### [Your task]
Return every line of the listing exactly as written.

===== Records =====

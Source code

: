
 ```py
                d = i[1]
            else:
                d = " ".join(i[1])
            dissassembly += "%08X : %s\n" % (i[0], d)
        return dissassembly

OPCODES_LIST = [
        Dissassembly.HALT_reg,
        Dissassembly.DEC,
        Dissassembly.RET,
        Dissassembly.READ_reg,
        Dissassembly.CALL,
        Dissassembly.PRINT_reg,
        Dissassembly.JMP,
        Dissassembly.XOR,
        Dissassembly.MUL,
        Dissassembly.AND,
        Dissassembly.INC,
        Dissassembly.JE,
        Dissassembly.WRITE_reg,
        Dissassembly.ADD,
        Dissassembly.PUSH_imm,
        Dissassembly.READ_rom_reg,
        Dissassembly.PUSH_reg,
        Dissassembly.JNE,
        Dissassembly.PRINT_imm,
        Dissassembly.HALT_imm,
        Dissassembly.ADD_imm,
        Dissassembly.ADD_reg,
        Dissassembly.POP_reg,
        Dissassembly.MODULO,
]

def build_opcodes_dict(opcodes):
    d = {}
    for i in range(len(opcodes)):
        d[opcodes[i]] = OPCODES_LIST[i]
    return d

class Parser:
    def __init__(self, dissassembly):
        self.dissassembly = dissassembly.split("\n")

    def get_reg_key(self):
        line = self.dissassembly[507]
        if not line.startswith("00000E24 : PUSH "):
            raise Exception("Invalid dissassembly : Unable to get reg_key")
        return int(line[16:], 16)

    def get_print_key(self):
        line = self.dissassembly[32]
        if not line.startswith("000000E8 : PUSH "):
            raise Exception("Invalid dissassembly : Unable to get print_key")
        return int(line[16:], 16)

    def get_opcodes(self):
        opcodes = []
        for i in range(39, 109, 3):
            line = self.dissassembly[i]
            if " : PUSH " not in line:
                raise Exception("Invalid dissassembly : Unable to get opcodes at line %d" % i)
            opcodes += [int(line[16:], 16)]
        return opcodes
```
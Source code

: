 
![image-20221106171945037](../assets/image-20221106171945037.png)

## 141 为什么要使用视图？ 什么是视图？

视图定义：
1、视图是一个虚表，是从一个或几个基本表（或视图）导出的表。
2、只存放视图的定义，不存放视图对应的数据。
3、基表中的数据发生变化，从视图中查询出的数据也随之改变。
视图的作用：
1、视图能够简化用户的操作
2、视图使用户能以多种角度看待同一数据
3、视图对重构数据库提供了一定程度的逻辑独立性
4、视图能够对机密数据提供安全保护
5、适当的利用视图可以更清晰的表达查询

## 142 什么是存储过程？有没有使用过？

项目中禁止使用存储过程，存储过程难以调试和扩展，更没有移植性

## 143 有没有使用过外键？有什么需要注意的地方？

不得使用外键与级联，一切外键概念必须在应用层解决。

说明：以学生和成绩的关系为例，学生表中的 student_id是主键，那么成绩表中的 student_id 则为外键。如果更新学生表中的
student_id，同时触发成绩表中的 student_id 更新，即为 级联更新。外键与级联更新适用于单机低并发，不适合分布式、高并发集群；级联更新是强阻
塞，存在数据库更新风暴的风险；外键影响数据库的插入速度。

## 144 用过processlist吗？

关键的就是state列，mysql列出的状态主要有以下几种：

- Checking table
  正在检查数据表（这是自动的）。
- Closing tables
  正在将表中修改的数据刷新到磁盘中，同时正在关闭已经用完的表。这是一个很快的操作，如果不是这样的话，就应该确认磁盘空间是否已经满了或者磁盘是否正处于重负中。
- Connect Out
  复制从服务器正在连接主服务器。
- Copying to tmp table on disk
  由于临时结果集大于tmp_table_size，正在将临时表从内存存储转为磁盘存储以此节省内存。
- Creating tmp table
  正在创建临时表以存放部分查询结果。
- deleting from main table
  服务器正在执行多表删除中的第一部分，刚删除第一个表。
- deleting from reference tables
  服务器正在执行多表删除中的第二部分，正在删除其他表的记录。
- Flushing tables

=====

### [Solution to this problem]
Source code

:
 ```py
                d = i[1]
            else:
                d = " ".join(i[1])
            dissassembly += "%08X : %s\n" % (i[0], d)
        return dissassembly

OPCODES_LIST = [
        Dissassembly.HALT_reg,
        Dissassembly.DEC,
        Dissassembly.RET,
        Dissassembly.READ_reg,
        Dissassembly.CALL,
        Dissassembly.PRINT_reg,
        Dissassembly.JMP,
        Dissassembly.XOR,
        Dissassembly.MUL,
        Dissassembly.AND,
        Dissassembly.INC,
        Dissassembly.JE,
        Dissassembly.WRITE_reg,
        Dissassembly.ADD,
        Dissassembly.PUSH_imm,
        Dissassembly.READ_rom_reg,
        Dissassembly.PUSH_reg,
        Dissassembly.JNE,
        Dissassembly.PRINT_imm,
        Dissassembly.HALT_imm,
        Dissassembly.ADD_imm,
        Dissassembly.ADD_reg,
        Dissassembly.POP_reg,
        Dissassembly.MODULO,
]

def build_opcodes_dict(opcodes):
    d = {}
    for i in range(len(opcodes)):
        d[opcodes[i]] = OPCODES_LIST[i]
    return d

class Parser:
    def __init__(self, dissassembly):
        self.dissassembly = dissassembly.split("\n")

    def get_reg_key(self):
        line = self.dissassembly[507]
        if not line.startswith("00000E24 : PUSH "):
            raise Exception("Invalid dissassembly : Unable to get reg_key")
        return int(line[16:], 16)

    def get_print_key(self):
        line = self.dissassembly[32]
        if not line.startswith("000000E8 : PUSH "):
            raise Exception("Invalid dissassembly : Unable to get print_key")
        return int(line[16:], 16)

    def get_opcodes(self):
        opcodes = []
        for i in range(39, 109, 3):
            line = self.dissassembly[i]
            if " : PUSH " not in line:
                raise Exception("Invalid dissassembly : Unable to get opcodes at line %d" % i)
            opcodes += [int(line[16:], 16)]
        return opcodes
```
Source code

: 
![image-20221106171945037](../assets/image-20221106171945037.png)

## 141 为什么要使用视图？ 什么是视图？

视图定义：
1、视图是一个虚表，是从一个或几个基本表（或视图）导出的表。
2、只存放视图的定义，不存放视图对应的数据。
3、基表中的数据发生变化，从视图中查询出的数据也随之改变。
视图的作用：
1、视图能够简化用户的操作
2、视图使用户能以多种角度看待同一数据
3、视图对重构数据库提供了一定程度的逻辑独立性
4、视图能够对机密数据提供安全保护
5、适当的利用视图可以更清晰的表达查询

## 142 什么是存储过程？有没有使用过？

项目中禁止使用存储过程，存储过程难以调试和扩展，更没有移植性

## 143 有没有使用过外键？有什么需要注意的地方？

不得使用外键与级联，一切外键概念必须在应用层解决。

说明：以学生和成绩的关系为例，学生表中的 student_id是主键，那么成绩表中的 student_id 则为外键。如果更新学生表中的
student_id，同时触发成绩表中的 student_id 更新，即为 级联更新。外键与级联更新适用于单机低并发，不适合分布式、高并发集群；级联更新是强阻
塞，存在数据库更新风暴的风险；外键影响数据库的插入速度。

## 144 用过processlist吗？

关键的就是state列，mysql列出的状态主要有以下几种：

- Checking table
  正在检查数据表（这是自动的）。
- Closing tables
  正在将表中修改的数据刷新到磁盘中，同时正在关闭已经用完的表。这是一个很快的操作，如果不是这样的话，就应该确认磁盘空间是否已经满了或者磁盘是否正处于重负中。
- Connect Out
  复制从服务器正在连接主服务器。
- Copying to tmp table on disk
  由于临时结果集大于tmp_table_size，正在将临时表从内存存储转为磁盘存储以此节省内存。
- Creating tmp table
  正在创建临时表以存放部分查询结果。
- deleting from main table
  服务器正在执行多表删除中的第一部分，刚删除第一个表。
- deleting from reference tables
  服务器正在执行多表删除中的第二部分，正在删除其他表的记录。
- Flushing tables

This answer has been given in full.